The decarbonization of the energy sector is putting pressure on this model from two sides. On one hand, we are replacing fossil fuel power plants which can produce electricity on more or less on demand with wind and solar plants which produce electricity intermittently based on the current availability of wind or sunlight. Wind and solar generators can be combined with sufficient storage into a hybrid power plant which can largely emulate the desired production profile of any traditional power plant - preserving the traditional model of power utilities, at the cost of a lot of additional storage. This paper for example shows that if storage costs per unit of energy (kWh) were to fall by 1-2 orders of magnitude, the current model of power grid operations could be maintained at the same levelized scheduled cost as today, but with 100% renewable sources.
However, this might not be necessary. With the electrification of transport and heating/cooling, the majority of electricity demand will no longer be instantaneous, real-time and inflexible, but rather asynchronous and somewhat flexible in time.

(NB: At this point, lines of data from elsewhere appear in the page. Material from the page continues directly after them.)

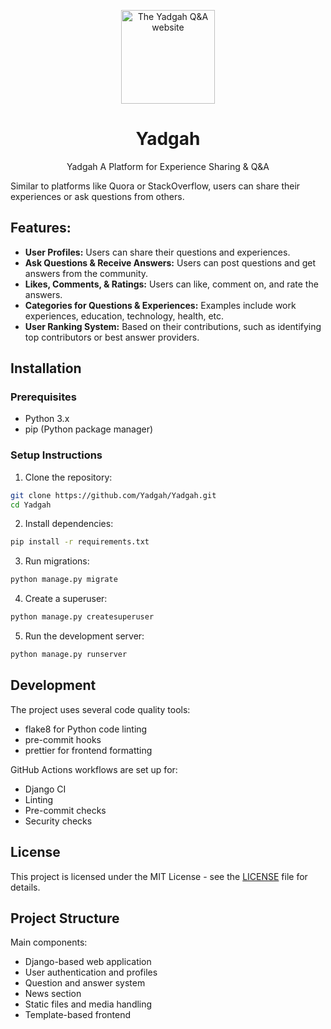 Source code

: <div align="center">

<p>
    <a href="#">
        <img width="150" src="https://github.com/BDadmehr0/Yadgah/blob/main/favicon.ico" alt="The Yadgah Q&A website">
    </a>
</p>

# Yadgah

Yadgah A Platform for Experience Sharing &amp; Q&amp;A

</div>

Similar to platforms like Quora or StackOverflow, users can share their experiences or ask questions from others.

## Features:

- **User Profiles:** Users can share their questions and experiences.
- **Ask Questions & Receive Answers:** Users can post questions and get answers from the community.
- **Likes, Comments, & Ratings:** Users can like, comment on, and rate the answers.
- **Categories for Questions & Experiences:** Examples include work experiences, education, technology, health, etc.
- **User Ranking System:** Based on their contributions, such as identifying top contributors or best answer providers.


## Installation

### Prerequisites
- Python 3.x
- pip (Python package manager)

### Setup Instructions

1. Clone the repository:
```bash
git clone https://github.com/Yadgah/Yadgah.git
cd Yadgah
```

2. Install dependencies:
```bash
pip install -r requirements.txt
```

3. Run migrations:
```bash
python manage.py migrate
```

4. Create a superuser:
```bash
python manage.py createsuperuser
```

5. Run the development server:
```bash
python manage.py runserver
```

## Development

The project uses several code quality tools:
- flake8 for Python code linting
- pre-commit hooks
- prettier for frontend formatting

GitHub Actions workflows are set up for:
- Django CI
- Linting
- Pre-commit checks
- Security checks

## License

This project is licensed under the MIT License - see the [LICENSE](LICENSE) file for details.

## Project Structure

Main components:
- Django-based web application
- User authentication and profiles
- Question and answer system
- News section
- Static files and media handling
- Template-based frontend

Charging batteries or producing heat requires large amounts of energy to be delivered reliably - however not necessarily right now, but sometime over the next minutes, hours or days. We could rethink and re-design the services provided by the power grid to be more suitable for these more flexible consumers, without any noticeable degradation in the quality of the service seen by the end users. This study estimates that by 2030, the European power grid could save 60Gw in generation capacity if demand flexibility can be used efficiently. This savings potential corresponds about to the average power consumption of France or Germany today.
Many power utilities have some form of time-of-day or even real-time market base variable tariffs to incentivise users to shift their time-flexible usage away from demand peaks. However a simple open-loop control might not be sufficient to unlock the full potential which demand flexibility could have to optimise matching supply and demand in the power grid (paper).
The answer might instead be two fundamentally different tiers of electricity service - one interactive, real-time and more expensive, where power is always available instantly at the flip of a switch. The other one asynchronous and cheaper, where energy delivery needs to be ordered in advance - to be delivered with some temporal flexibility over minutes, hours or days at the discussion of the network operator, as long as the specifications of the order is respected (e.g. total energy need, time interval, supported range of power levels or interval durations etc.). This kind of forward contracts is similar to how utilities and very large consumers are already reserving their projected electricity needs, anywhere from years in advance to day-ahead.
Such a system would require a new control and signalling protocol architecture to be implemented in all the flexible consumers from electric car chargers, building heating and cooling systems, water heaters, potentially all the way to big household appliances. Reaching widespread agreement on such new technical standards is generally a very time consuming and highly political affair.
As a communication and distributed systems engineer, my heart obviously goes out to a software based "smart grid" approach which uses sophisticated control mechanisms to optimise the usage of scarce resources. But at this point, I would also not want to bet against innovations in battery chemistry and manufacturing processes to reach the point where cheap storage will allow power grids to continue to operate as they have for decades and making all this fancy new control obsolete again.